I'm almost 40, a mom, married to the love of my life, extremely happy (i.e. gay), a musician at heart with rusty chops, a geek, a superhero to my son and our two cats. I know where I belong; I'm the luckiest.
1/21/2008
Technology Overload
So ok.. for any of you who know me.. you also know that I've had an irrational fear of the telephone from birth. I think my mother must have tied me to my highchair with the old 30 food spiral phone cords or something when i was an infant, because I can think of no other good reason why picking up a phone to call someone or to answer an incoming call triggers panic. You'd think I had to use the phone to fight off a bear or something. Anyway.. caller ID has helped with that.. at least I know who is calling before i press the dreaded "send" button (that irritates me.. why can't cell phones just say "talk" like home phones.. when I'm answer a call.. "send" makes no sense.. unless it's that I'm trying to avoid the call, which is the norm for me).

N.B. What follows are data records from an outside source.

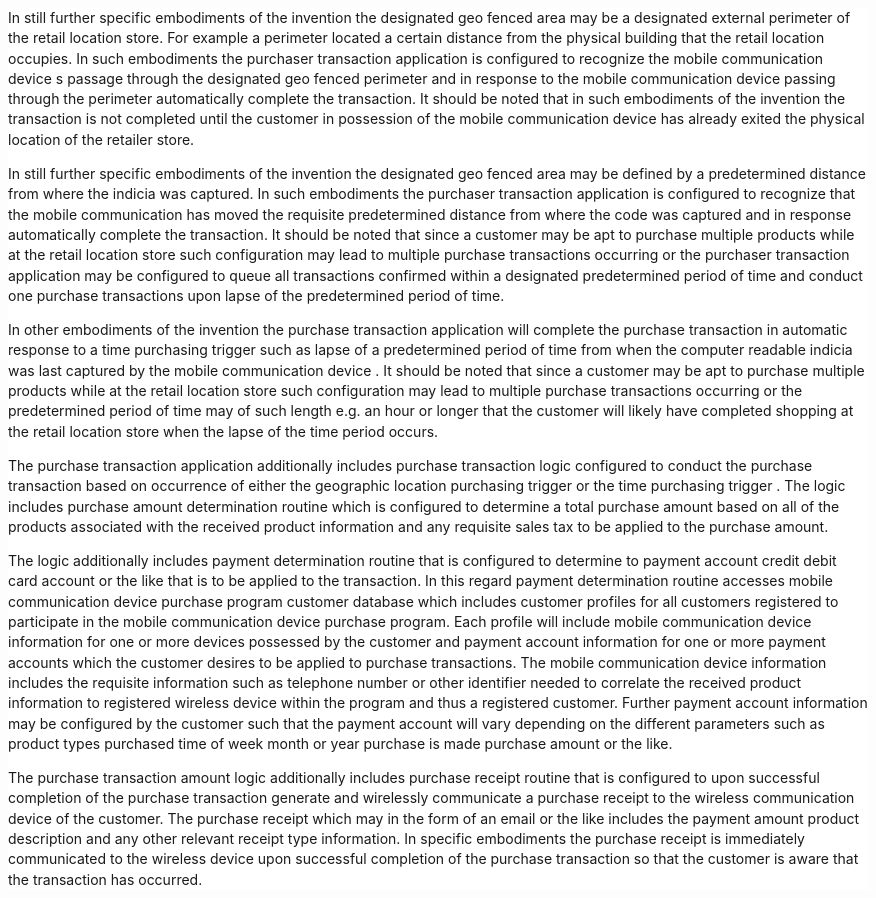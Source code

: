In still further specific embodiments of the invention the designated geo fenced area may be a designated external perimeter of the retail location store. For example a perimeter located a certain distance from the physical building that the retail location occupies. In such embodiments the purchaser transaction application is configured to recognize the mobile communication device s passage through the designated geo fenced perimeter and in response to the mobile communication device passing through the perimeter automatically complete the transaction. It should be noted that in such embodiments of the invention the transaction is not completed until the customer in possession of the mobile communication device has already exited the physical location of the retailer store.

In still further specific embodiments of the invention the designated geo fenced area may be defined by a predetermined distance from where the indicia was captured. In such embodiments the purchaser transaction application is configured to recognize that the mobile communication has moved the requisite predetermined distance from where the code was captured and in response automatically complete the transaction. It should be noted that since a customer may be apt to purchase multiple products while at the retail location store such configuration may lead to multiple purchase transactions occurring or the purchaser transaction application may be configured to queue all transactions confirmed within a designated predetermined period of time and conduct one purchase transactions upon lapse of the predetermined period of time.

In other embodiments of the invention the purchase transaction application will complete the purchase transaction in automatic response to a time purchasing trigger such as lapse of a predetermined period of time from when the computer readable indicia was last captured by the mobile communication device . It should be noted that since a customer may be apt to purchase multiple products while at the retail location store such configuration may lead to multiple purchase transactions occurring or the predetermined period of time may of such length e.g. an hour or longer that the customer will likely have completed shopping at the retail location store when the lapse of the time period occurs.

The purchase transaction application additionally includes purchase transaction logic configured to conduct the purchase transaction based on occurrence of either the geographic location purchasing trigger or the time purchasing trigger . The logic includes purchase amount determination routine which is configured to determine a total purchase amount based on all of the products associated with the received product information and any requisite sales tax to be applied to the purchase amount.

The logic additionally includes payment determination routine that is configured to determine to payment account credit debit card account or the like that is to be applied to the transaction. In this regard payment determination routine accesses mobile communication device purchase program customer database which includes customer profiles for all customers registered to participate in the mobile communication device purchase program. Each profile will include mobile communication device information for one or more devices possessed by the customer and payment account information for one or more payment accounts which the customer desires to be applied to purchase transactions. The mobile communication device information includes the requisite information such as telephone number or other identifier needed to correlate the received product information to registered wireless device within the program and thus a registered customer. Further payment account information may be configured by the customer such that the payment account will vary depending on the different parameters such as product types purchased time of week month or year purchase is made purchase amount or the like.

The purchase transaction amount logic additionally includes purchase receipt routine that is configured to upon successful completion of the purchase transaction generate and wirelessly communicate a purchase receipt to the wireless communication device of the customer. The purchase receipt which may in the form of an email or the like includes the payment amount product description and any other relevant receipt type information. In specific embodiments the purchase receipt is immediately communicated to the wireless device upon successful completion of the purchase transaction so that the customer is aware that the transaction has occurred.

AN example.. I called my psychologist today to schedule an appointment (i.e. I called him saying "god ken, please find a way to fit me in before my appointment Thursday, I can't wait that long!").. when he called me back.. it showed up on the caller ID who it was... what did I do? i let it go to voice mail. it's my friggin PSYCHOLOGIST! he knows I do this too, which makes it all the more ironic.
Anyway.. on the topic of cell phones. just because I hate talking on the phone.. hate ordering pizza over the phone.. hate having the ringer go off and have to check the caller ID to make that dreaded decision of what to do with the "send" button..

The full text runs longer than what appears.